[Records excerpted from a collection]
★ ★ ★ ★ ★ ★ ★

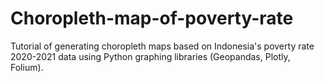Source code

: # Choropleth-map-of-poverty-rate
Tutorial of generating choropleth maps based on Indonesia's poverty rate 2020-2021 data using Python graphing libraries (Geopandas, Plotly, Folium).
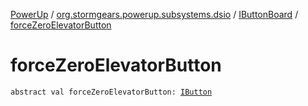 [PowerUp](../../index.md) / [org.stormgears.powerup.subsystems.dsio](../index.md) / [IButtonBoard](index.md) / [forceZeroElevatorButton](./force-zero-elevator-button.md)

# forceZeroElevatorButton

`abstract val forceZeroElevatorButton: `[`IButton`](../../org.stormgears.utils.dsio/-i-button/index.md)
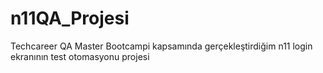 # n11QA_Projesi
Techcareer QA Master Bootcampi kapsamında gerçekleştirdiğim n11 login ekranının test otomasyonu projesi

★ ★ ★ ★ ★ ★ ★

**TRY IT:** With the pictures excluded, the line containing "# n11QA_Projesi" and every line after it through the end of the data above are to be transcribed exactly, and nothing more.

**OUTPUT FOR THIS TASK:**
 # n11QA_Projesi
Techcareer QA Master Bootcampi kapsamında gerçekleştirdiğim n11 login ekranının test otomasyonu projesi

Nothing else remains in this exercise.